戸を開けると、あの女中がメソメソと泣いていた。
「どうした?銀亀は?」
「逃げました」
「何ィ?」
女中は泣きながら、託されていた書き付けを差し出した。
「これと引き換えに、私の事はあなたに任す、と」
犬吉は、書き付けに目を通した。
細かく店や女の事が書かれていた。
「金を取り上げりゃあ、逃げ足を封じると思ったが。
まぁ、仕事はしてくれたな」
犬吉が引き上げようとするのを、女中が追い縋った。
「あ、あの…私は!」
そう言われて、犬吉も困った。
「おまえ…名は?」
「ミツと言います」
「ミツは、この町の出か?」
ミツは首を振った。
犬吉が続けた。
「じゃあ、何処からか買われてきたのか?」
ミツは悲しそうに頷いた。
「フン!買った女を手元に置いていたのか?
おまえ、あいつの妾か?」
ミツは激しく首を振った。
「私、この町に来て、十日と経っていません。
帰る家もありません。
どうしたら、よいものか…」
犬吉は、戸惑った。
「うーん、そうだなぁ」
田舎者然とした着物と髪、町に来たばかりと言うのも、犬吉は納得した。
犬吉は、グイと顔をミツに寄せた。
「泣くのをやめろ。
顔をよく見せろ」
「えっ?」
ミツの顔を、前から右から左から見ながら、「そうか」と、犬吉は手を打った。
「おまえを高く売るのに、町娘として馴染ませようとしてたんだな。
良い顔してるよ、おまえ」
そう言われて、ミツは顔を赤くした。
犬吉が続けた。
「よしっ、この家から持って行く物はあるか?」
「あ。あの…少しだけ」
「取って来い、俺の家に行くぞ」
「え?」
「俺に任せる、と言ったんだろ?
任されてやるよ。
尾いてこい」
「ええ?」
「じゃあ、此処に残るか?」
「行きます!尾いていきます」
・
「誰だ?その女?」
戌は犬吉の連れてきたミツを、上から下まで、見た。
戌は、また紙の束を座敷に並べ直していたが。
その座敷に、男の姿は無かった。
ミツは布包みを二つ抱えたまま、戌に挨拶した。
「ミツと言います、
よろしくお願いします」
「この家の住み込みになる。
此処は俺の家になるからな、女中がいてもよかろう」
犬吉は、辺りを見回し、尋ねた。
「おい!あいつは、どうした?」
戌は寝所の間を指した。
「あっちで飲んでいるよ」
「そうか、じゃあ、これを持っていってくれ。
調べてくれと言われた、店の事だ」
「あんたが持っていけよ」
「俺は忙しいの!
ミツ、こっちだ…」
犬吉は銀亀の書き付けを戌に託すと、ミツを連れて、家の奥に向かった。
「あの人…は?下男か何か?
他に働く人は、まだいないって…」
「ああ、あれでも客人だ。
もう一人、でかい男がいる。
それはおいおい話す。
まずは…此処がおまえの女中部屋だ」
・
炊事場の隣の小さな一間に、二人は腰を下ろした。
ミツは、戸惑いながらも、手を着いて頭を下げた。
「大吉様、よろしくお願いします」
「俺の名は、実は犬吉だ」
「え?」
ミツは、驚いて顔を上げた。
犬吉は悪戯っぽく笑った。
「内緒だぞ。

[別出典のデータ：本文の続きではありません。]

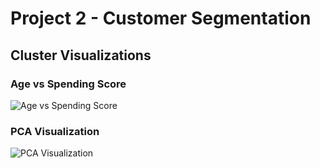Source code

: 
# Project 2 - Customer Segmentation

## Cluster Visualizations

### Age vs Spending Score
![Age vs Spending Score](images/Clusters_Age_SpendingScore.png)

### PCA Visualization
![PCA Visualization](images/Clusters_PCA.png)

まぁ、普段は大吉と呼んでくれれば、間違いは無いから。
それとな、これだ」
犬吉は、懐から銀亀から取り上げた金、手拭いで包んだままの金を取り出した。
「知っての通り、ここは猪口親分の本屋敷の中だ。
親分から逃げ出した銀亀は、この屋敷には近づけない。
それ所か、この町には二度と寄り付かないだろう。
少しは、気が楽になったか?」
「…はい」
「おまえ、帰る家が無いと言ったな」
「大川の北で、山が噴火した時に…」
「家と家族を無くしたのか?」
「はい…」
ミツは悲しそうに俯き、続けた。
「私は奉公先にいて、難を逃れましたが。
その商家も、噴火以来、商売が傾いて…」
「それで、城下で働き口を世話してくれる、と言われたものの。
実は売られていたんだな?」
ミツは涙ぐんで頷いた。
犬吉は大きく息をついた。
「大川の上は、まだ、あの災厄に振り回されているのか…」
犬吉の脳裏に、あの日見た、蝙蝠の姿をした黒雲が浮かんだ。
(あの黒い雲は何処に行ったのか?
何時の日か、また現れる事があるのか?)
不意に閃いた不安が、犬吉の背中に悪寒を走らせ、身が震えた。
「俺もな…大川の上にいたんだ。
あの噴火の時」
「え?」
「あれから、随分とゴタゴタして、いろんな事が変わっちまったからな。
俺も逃げ出してきたのさ。
幸い、良い巡り合わせがあって、今はこんな形をしているが。
俺達、似た者同士さ」
犬吉は金の包みをミツに寄せた。
「この金、おまえに預けるよ」
「ええっ?」
「フン!あのクソ野郎の金だ。
まぁ、タチの悪い奴から借り集めたから、あいつの金だって事は内緒にするんだぞ。
少しは自分の小遣いにしてもいいが、無駄遣いするなよ。
この家、もらったばかりでな。
何かと、金と手間がかかる。
これで賄ってくれるか?」
「あ…はい」
犬吉は小さく笑った。
「女中と言っておきながら、女房にするみたいな頼み事だな。
そうだ…読み書き出来るか?勘定は?」
「出来ます…算盤も少し」
「頼もしいな!」
犬吉は満面に笑った。
・・
「犬吉が何か持ってきたぜ」
戌は寝所で飲む男に、書き付けを示した。
「どれ…」
男は、女達の名が書かれた書付に目を通した。
「これで、全部か?」
「さぁ?犬吉にきけよ」
「そうだな」
・
「わぁっ!何だよ、急に!」
女中部屋となった事を知らずに、犬吉を探していた男は、いきなり襖を開いた。
目の前に、犬吉がこちらを向いて、慌てふためいていた。
その後ろに、半裸の若い女がいた。
「名前はこれで全部か?
店で使う名だけじゃなく、本当の名は…」
「そんなもの、分かる訳ないだろ!
それに、それを調べた奴は夜逃げしちまったよ!
今、分かるのはそれだけだ。
茶屋に来ていたのは、その七草って置屋で、間違いは無い!
俺も駕籠かきの連中に尋ねて確かめて来た」
「そっちの女は、何だ?」
「あ、これは女中だ。
今日から、住み込みになる。
今ちょっと、さっき買った着物を合わせてみてた…だけだ」
男は犬吉の頭越しに、背中を丸めてしゃがみ込むミツを見て、言った。
「その女、ちょっと貸せ」
「はぁっ?」
「今晩一晩でいい」
「何するんだ?」
「置屋に売るんだ」
「ええっ!」
犬吉とミツは、大声をあげて驚いた。